Detailed Description
Patients will be assessed by specially trained doctors or nurses after admission, including daily living ability, physiological function, social-psychological status, comorbidities, mental state, grip strength, walking speed. After the assessment, the patients' frailty index was obtained. Moreover, the operation time, intraoperative bleeding loss, perioperative complications, length of stay, hospitalization expenses, readmission rate within 30 days, mortality within 30 days and other outcome indicators of these patients will be recorded. The Main purposes of present study are to verify the feasibility of applying Frailty Index (FI) to assess the degree of frailty in elderly patients undergoing gastrointestinal surgery, compare the difference of perioperative adverse events in elderly patients with different degrees of frailty,find potential indicators for evaluating and predicting the safety of surgery in elderly patients, and provide reference data for the determination of future assessment tools of frailty.
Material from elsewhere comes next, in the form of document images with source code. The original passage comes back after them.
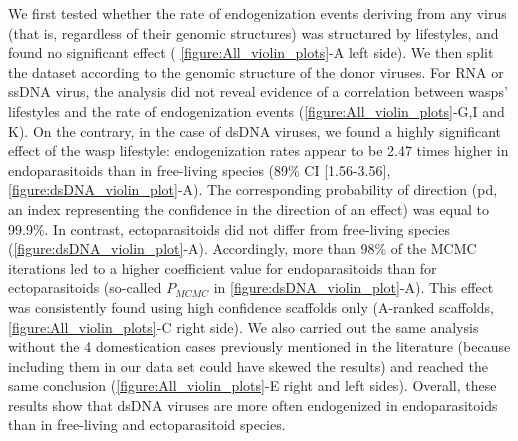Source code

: We first tested whether the rate of endogenization events deriving from any virus (that is, regardless of  their genomic structures) was structured by lifestyles, and found no significant effect (\figurename{ \ref{figure:All_violin_plots}-A left side}). 
We then split the dataset according to the genomic structure of the donor viruses. For RNA or ssDNA virus, the analysis did not reveal evidence of a correlation between wasps' lifestyles and the rate of endogenization events (\figurename{\ref{figure:All_violin_plots}}-G,I and K). On the contrary, in the case of dsDNA viruses, we found a highly significant effect of the wasp lifestyle: endogenization rates appear to be  2.47 times higher in endoparasitoids than in free-living species (89\% CI [1.56-3.56], \figurename{\ref{figure:dsDNA_violin_plot}}-A). The corresponding probability of direction (pd, an index representing the confidence in the direction of an effect) was equal to 99.9\%. In contrast, ectoparasitoids did not differ from free-living species (\figurename{\ref{figure:dsDNA_violin_plot}}-A). Accordingly, more than 98\% of the MCMC iterations led to a higher coefficient value for endoparasitoids than for ectoparasitoids (so-called $P_{MCMC}$ in \figurename{\ref{figure:dsDNA_violin_plot}}-A). This effect was consistently found using high confidence scaffolds only (A-ranked scaffolds, \figurename{\ref{figure:All_violin_plots}}-C right side). We also carried out the same analysis without the 4 domestication cases previously mentioned in the literature (because including them in our data set could have skewed the results) and reached the same conclusion (\figurename{\ref{figure:All_violin_plots}}-E right and left sides). Overall, these results show that dsDNA viruses are more often endogenized in endoparasitoids than in  free-living and ectoparasitoid species.


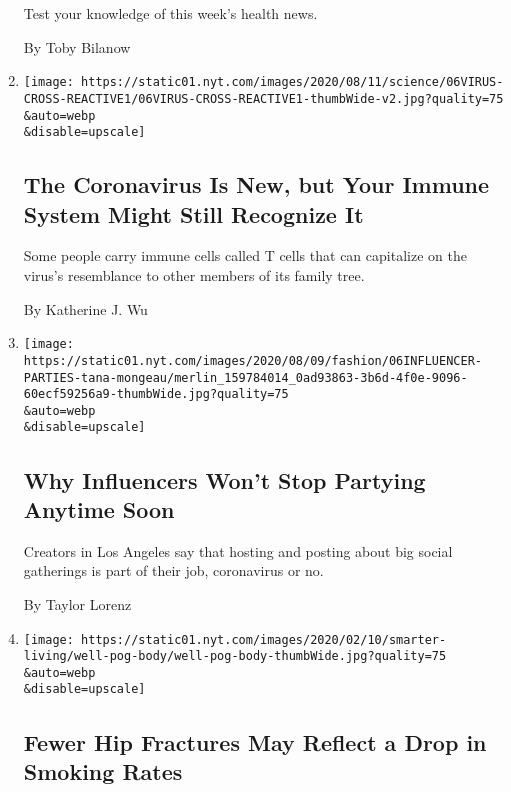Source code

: \begin{enumerate}
  Test your knowledge of this week's health news.

  By Toby Bilanow
\item
  \href{/2020/08/06/health/coronavirus-immune-cells.html}{}

  \texttt{[image: https://static01.nyt.com/images/2020/08/11/science/06VIRUS-CROSS-REACTIVE1/06VIRUS-CROSS-REACTIVE1-thumbWide-v2.jpg?quality=75\\\&auto=webp\\\&disable=upscale]}

  \hypertarget{the-coronavirus-is-new-but-your-immune-system-might-still-recognize-it}{%
  \subsection{The Coronavirus Is New, but Your Immune System Might Still
  Recognize
  It}\label{the-coronavirus-is-new-but-your-immune-system-might-still-recognize-it}}

  Some people carry immune cells called T cells that can capitalize on
  the virus's resemblance to other members of its family tree.

  By Katherine J. Wu
\item
  \href{/2020/08/06/style/influencer-parties-jake-paul-tana-mongeau-thomas-petrou-hype-house.html}{}

  \texttt{[image: https://static01.nyt.com/images/2020/08/09/fashion/06INFLUENCER-PARTIES-tana-mongeau/merlin\_159784014\_0ad93863-3b6d-4f0e-9096-60ecf59256a9-thumbWide.jpg?quality=75\\\&auto=webp\\\&disable=upscale]}

  \hypertarget{why-influencers-wont-stop-partying-anytime-soon}{%
  \subsection{Why Influencers Won't Stop Partying Anytime
  Soon}\label{why-influencers-wont-stop-partying-anytime-soon}}

  Creators in Los Angeles say that hosting and posting about big social
  gatherings is part of their job, coronavirus or no.

  By Taylor Lorenz
\item
  \href{/2020/08/06/well/live/fewer-hip-fractures-may-reflect-a-drop-in-smoking-rates.html}{}

  \texttt{[image: https://static01.nyt.com/images/2020/02/10/smarter-living/well-pog-body/well-pog-body-thumbWide.jpg?quality=75\\\&auto=webp\\\&disable=upscale]}

  \hypertarget{fewer-hip-fractures-may-reflect-a-drop-in-smoking-rates}{%
  \subsection{Fewer Hip Fractures May Reflect a Drop in Smoking
  Rates}\label{fewer-hip-fractures-may-reflect-a-drop-in-smoking-rates}}


\end{enumerate}
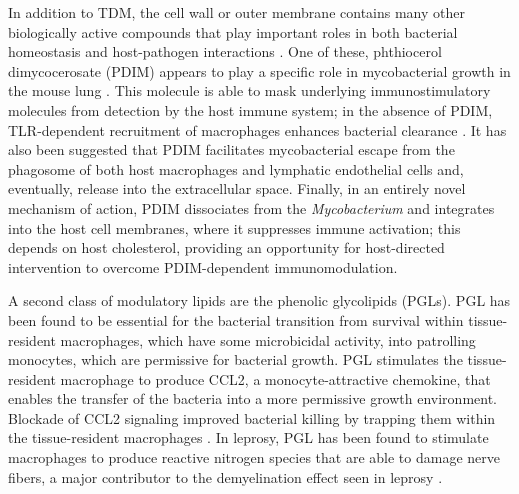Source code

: In addition to TDM, the cell wall or outer membrane contains many other biologically active compounds that play important roles in both bacterial homeostasis and host-pathogen interactions \citep{Yu2012}. One of these, phthiocerol dimycocerosate (PDIM) appears to play a specific role in mycobacterial growth in the mouse lung \citep{Cox1999}. This molecule is able to mask underlying immunostimulatory molecules from detection by the host immune system; in the absence of PDIM, TLR-dependent recruitment of macrophages enhances bacterial clearance \citep{Cambier2014, Day2014}. It has also been suggested that PDIM facilitates mycobacterial escape from the phagosome of both host macrophages and lymphatic endothelial cells and, eventually, release into the extracellular space\citep{Quigley2017, Lerner2018}. Finally, in an entirely novel mechanism of action, PDIM dissociates from the \textit{Mycobacterium} and integrates into the host cell membranes, where it suppresses immune activation; this depends on host cholesterol, providing an opportunity for host-directed intervention to overcome PDIM-dependent immunomodulation.

A second class of modulatory lipids are the phenolic glycolipids (PGLs). PGL has been found to be essential for the bacterial transition from survival within tissue-resident macrophages, which have some microbicidal activity, into patrolling monocytes, which are permissive for bacterial growth. PGL stimulates the tissue-resident macrophage to produce CCL2, a monocyte-attractive chemokine, that enables the transfer of the bacteria into a more permissive growth environment. Blockade of CCL2 signaling improved bacterial killing by trapping them within the tissue-resident macrophages \cite{Cambier2014, Cambier2017}. In leprosy, PGL has been found to stimulate macrophages to produce reactive nitrogen species that are able to damage nerve fibers, a major contributor to the demyelination effect seen in leprosy \cite{Madigan2017}.

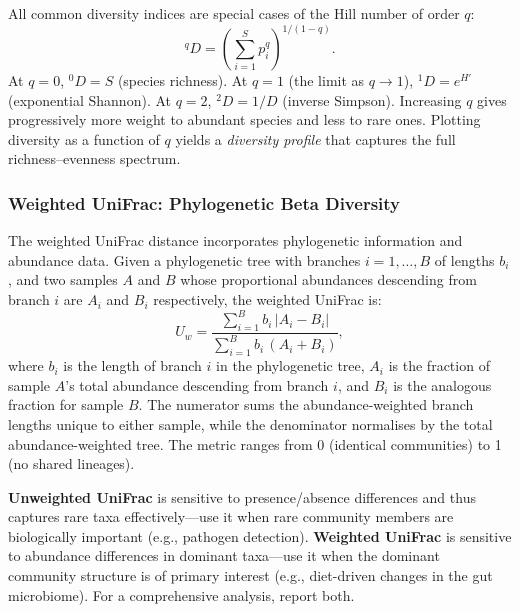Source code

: \begin{keyconcept}[title={Hill Numbers: A Unified Diversity Framework}]
All common diversity indices are special cases of the Hill number of order $q$:
\begin{equation}
\label{eq:metagenomics:hill}
{}^{q}\!D = \left( \sum_{i=1}^{S} p_i^q \right)^{1/(1-q)}.
\end{equation}
At $q = 0$, ${}^{0}\!D = S$ (species richness). At $q = 1$ (the limit as $q \to 1$), ${}^{1}\!D = e^{H'}$ (exponential Shannon). At $q = 2$, ${}^{2}\!D = 1/D$ (inverse Simpson). Increasing $q$ gives progressively more weight to abundant species and less to rare ones. Plotting diversity as a function of $q$ yields a \emph{diversity profile} that captures the full richness--evenness spectrum.
\end{keyconcept}

\subsubsection{Weighted UniFrac: Phylogenetic Beta Diversity}

The weighted UniFrac distance incorporates phylogenetic information and abundance data. Given a phylogenetic tree with branches $i = 1, \ldots, B$ of lengths $b_i$, and two samples $A$ and $B$ whose proportional abundances descending from branch $i$ are $A_i$ and $B_i$ respectively, the weighted UniFrac is:
\begin{equation}
\label{eq:metagenomics:weighted_unifrac}
U_w = \frac{\sum_{i=1}^{B} b_i \, |A_i - B_i|}{\sum_{i=1}^{B} b_i \, (A_i + B_i)},
\end{equation}
where $b_i$ is the length of branch $i$ in the phylogenetic tree, $A_i$ is the fraction of sample $A$'s total abundance descending from branch $i$, and $B_i$ is the analogous fraction for sample $B$. The numerator sums the abundance-weighted branch lengths unique to either sample, while the denominator normalises by the total abundance-weighted tree. The metric ranges from 0 (identical communities) to 1 (no shared lineages).

\begin{tipbox}[title={Choosing Between Unweighted and Weighted UniFrac}]
\textbf{Unweighted UniFrac} is sensitive to presence/absence differences and thus captures rare taxa effectively---use it when rare community members are biologically important (e.g., pathogen detection). \textbf{Weighted UniFrac} is sensitive to abundance differences in dominant taxa---use it when the dominant community structure is of primary interest (e.g., diet-driven changes in the gut microbiome). For a comprehensive analysis, report both.
\end{tipbox}

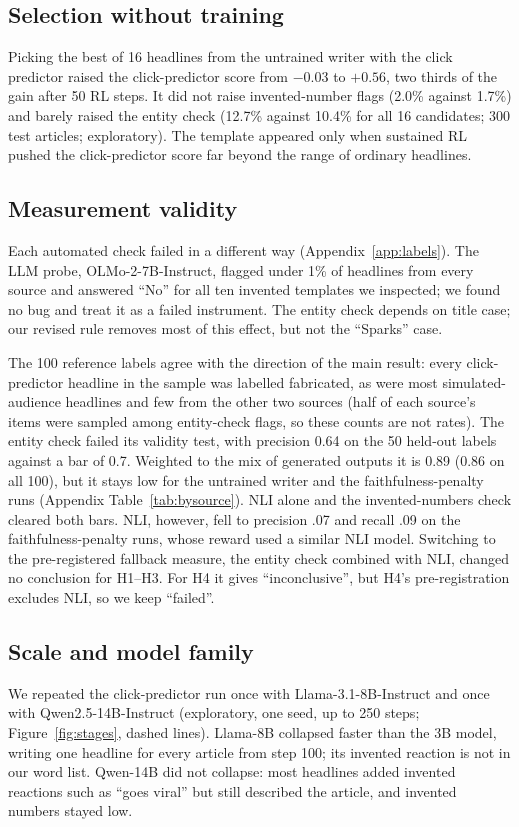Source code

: \subsection{Selection without training}
Picking the best of 16 headlines from the untrained writer with the click predictor raised the click-predictor score from $-0.03$ to $+0.56$, two thirds of the gain after 50 RL steps. It did not raise invented-number flags (2.0\% against 1.7\%) and barely raised the entity check (12.7\% against 10.4\% for all 16 candidates; 300 test articles; exploratory). The template appeared only when sustained RL pushed the click-predictor score far beyond the range of ordinary headlines.

\subsection{Measurement validity}\label{sec:measurement}
Each automated check failed in a different way (Appendix~\ref{app:labels}). The LLM probe, OLMo-2-7B-Instruct, flagged under 1\% of headlines from every source and answered ``No'' for all ten invented templates we inspected; we found no bug and treat it as a failed instrument. The entity check depends on title case; our revised rule removes most of this effect, but not the ``Sparks'' case.

The 100 reference labels agree with the direction of the main result: every click-predictor headline in the sample was labelled fabricated, as were most simulated-audience headlines and few from the other two sources (half of each source's items were sampled among entity-check flags, so these counts are not rates). The entity check failed its validity test, with precision 0.64 on the 50 held-out labels against a bar of 0.7. Weighted to the mix of generated outputs it is 0.89 (0.86 on all 100), but it stays low for the untrained writer and the faithfulness-penalty runs (Appendix Table~\ref{tab:bysource}). NLI alone and the invented-numbers check cleared both bars. NLI, however, fell to precision .07 and recall .09 on the faithfulness-penalty runs, whose reward used a similar NLI model. Switching to the pre-registered fallback measure, the entity check combined with NLI, changed no conclusion for H1--H3. For H4 it gives ``inconclusive'', but H4's pre-registration excludes NLI, so we keep ``failed''.

\subsection{Scale and model family}
We repeated the click-predictor run once with Llama-3.1-8B-Instruct and once with Qwen2.5-14B-Instruct (exploratory, one seed, up to 250 steps; Figure~\ref{fig:stages}, dashed lines). Llama-8B collapsed faster than the 3B model, writing one headline for every article from step 100; its invented reaction is not in our word list. Qwen-14B did not collapse: most headlines added invented reactions such as ``goes viral'' but still described the article, and invented numbers stayed low.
The secondary objective is to compare the quality of life and long-term prognosis(only for patients with cancers,including recurrence free survival and overall survival) of elderly patients with different degrees of frailty after gastrointestinal surgery.
Investigators
Ziqiang Wang,MD
Clinical professor
West China Hospital
Eligibility Criteria
Inclusion Criteria
- •Patients whose age not less than 65 years;
- •undergoing operation in gastrointestinal surgery of West China hospital due to gastrointestinal disease.
Exclusion Criteria
- •Those who did not undergo surgery for various reasons;
- •Death before operation
Outcomes
Primary Outcomes
Blood loss
Time Frame: 2 year
intraoperative blood loss
postoperative complications
Time Frame: 2 year
including incision infection,anastomotic leakage,respiratory infection, postoperative bleeding and so on.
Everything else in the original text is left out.